Brute force attacked how? That's like yelling at a deaf person when their back is turned. They're not going to hear you.

It's easy to verify this -- run a port scan against a Mac in its "out of the box" configuration. Notice there are no ports open. What's to attack?

besson3c · Apr 10, 2007, 11:09 AM

Originally Posted by CatOne

Brute force attacked how? That's like yelling at a deaf person when their back is turned. They're not going to hear you.

It's easy to verify this -- run a port scan against a Mac in its "out of the box" configuration. Notice there are no ports open.

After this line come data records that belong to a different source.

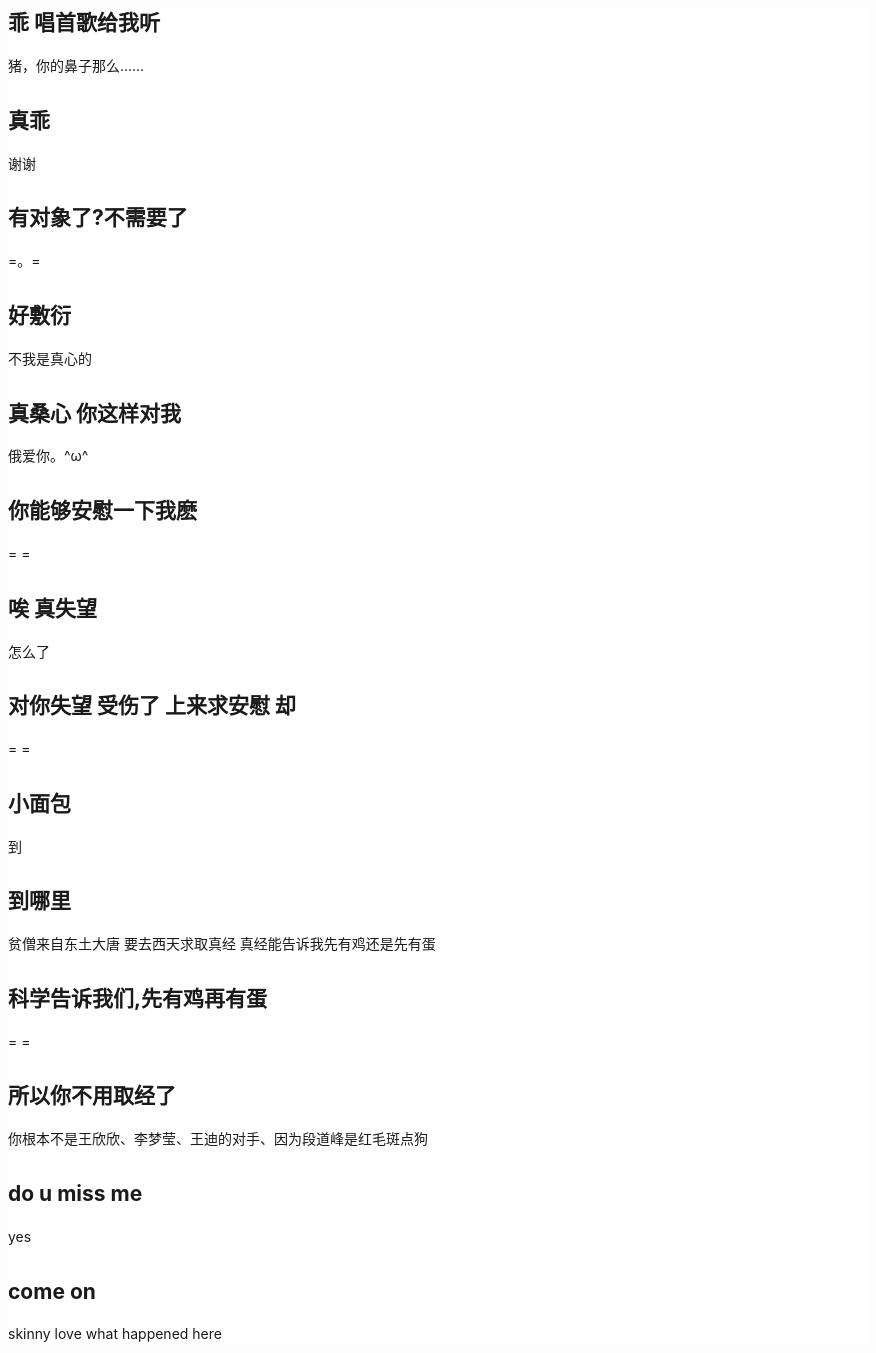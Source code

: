 ## 乖 唱首歌给我听
猪，你的鼻子那么……

## 真乖
谢谢

## 有对象了?不需要了
=。=

## 好敷衍
不我是真心的

## 真桑心 你这样对我
俄爱你。^ω^

## 你能够安慰一下我麽
= =

## 唉 真失望
怎么了

## 对你失望  受伤了 上来求安慰 却
= =

## 小面包
到

## 到哪里
贫僧来自东土大唐 要去西天求取真经 真经能告诉我先有鸡还是先有蛋

## 科学告诉我们,先有鸡再有蛋
= =

## 所以你不用取经了
你根本不是王欣欣、李梦莹、王迪的对手、因为段道峰是红毛斑点狗

## do u miss me
yes

## come on
skinny love what happened here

What's to attack?

Denial of service attacks and buffer overrun/overflow issues seem to go hand in hand. I'm not a security expert, so I'm not sure if this is entirely accurate and why this is, but regardless a denial of service attack at the TCP stack level is something that should be avoided.

Creating firewall rules establishes a kernel level ruleset that will block these requests at a much lower level before requests can even reach your network stack.